Clearly, since $\tau\in(0,\infty)$, there are $t_{<\varepsilon},t_{\ge\varepsilon}\ge0$ with $$|f(t_{<\varepsilon})|<\varepsilon$$ and $$|f(t_{\ge\varepsilon})|\ge\varepsilon$$ and hence $\tau\in(t_{<\varepsilon},t_{\ge\varepsilon}]$. If $|f(\tau)|>\varepsilon$, then there would be a $t_\varepsilon\in(t_{<\varepsilon},\tau)$ with $$|f(t_\varepsilon)|=\varepsilon;$$ in constrast to the definiton of $\tau$. So, $$|f(\tau)|\le\varepsilon.\tag0$$
 A: If $|f(\tau)|>\epsilon$ then there is a neighborhood $U\subset (0,\infty)$ of $\tau$ such that $|f(x)|>\epsilon$ for $x\in U$. Therefore there are points $<\tau$ in which $|f(x)|>\epsilon$.

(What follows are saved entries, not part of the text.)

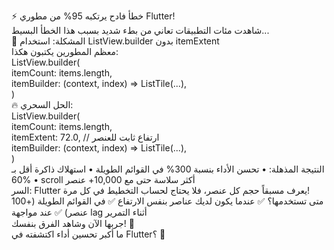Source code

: ⚡ خطأ فادح يرتكبه 95% من مطوري Flutter!  
شاهدت مئات التطبيقات تعاني من بطء شديد بسبب هذا الخطأ البسيط...  
🚫 المشكلة: استخدام ListView.builder بدون itemExtent  
معظم المطورين يكتبون هكذا:  
ListView.builder(  
itemCount: items.length,  
itemBuilder: (context, index) => ListTile(...),  
)  
🔥 الحل السحري:  
ListView.builder(  
itemCount: items.length,  
itemExtent: 72.0, // ارتفاع ثابت للعنصر  
itemBuilder: (context, index) => ListTile(...),  
)  
النتيجة المذهلة: • تحسن الأداء بنسبة 300% في القوائم الطويلة • استهلاك ذاكرة أقل بـ 60% • scroll أكثر سلاسة حتى مع 10,000+ عنصر  
السر: Flutter يعرف مسبقاً حجم كل عنصر، فلا يحتاج لحساب التخطيط في كل مرة!  
متى تستخدمها؟ ✅ عندما يكون لديك عناصر بنفس الارتفاع ✅ في القوائم الطويلة (+100 عنصر) ✅ عند مواجهة lag أثناء التمرير  
جربها الآن وشاهد الفرق بنفسك! 🚀  
ما أكبر تحسين أداء اكتشفته في Flutter؟ 💬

Likewise, if $|f(\tau)|<\epsilon$ there is a neighborhood $U\subset (0,\infty)$ of $\tau$ in which $|f(\tau)|<\epsilon$ holds, contradicting the definition of $\tau$ because $\{t\geq0:\ |f(t)|\geq \epsilon\}\subset U^c$.
A: Let $$I:=\left\{t\ge0:|f(t)|\ge C\right\}.$$ Assume $$|f(\tau)|<C.\tag1$$ Let $$\varepsilon:=C-|f(\tau)|>0.$$ $f$ is continuous at $\tau$ and $\tau>0$ $\Rightarrow$ $\exists\delta\in(0,\tau)$ with $$f(B_{\delta}(\tau))\subseteq B_{\varepsilon}(f(\tau))\tag2$$ and hence $$|f(t)|\le|f(\tau)|+|f(t)-f(\tau)|<C\;\;\;\text{for all }t\in B_\delta(\tau)\tag3.$$ Thus, $$I\subseteq[0,\infty)\setminus B_\delta(\tau)$$ and hence $$\forall t\in I:|t-\tau|\ge\delta\tag4.$$ $\tau$ is a lower bound for $I$ $\Rightarrow$ $$\forall t\in I:\tau\le t\tag5$$ and hence (since $t\le\tau-\delta<\tau$ is in contradiction to $(5)$ for all $t\in I$) $$\forall t\in I:t\ge\tau+\delta;\tag6$$ in contradiction to the definition of the infimum. By $(0)$, we obtain $$|f(\tau)|=C.$$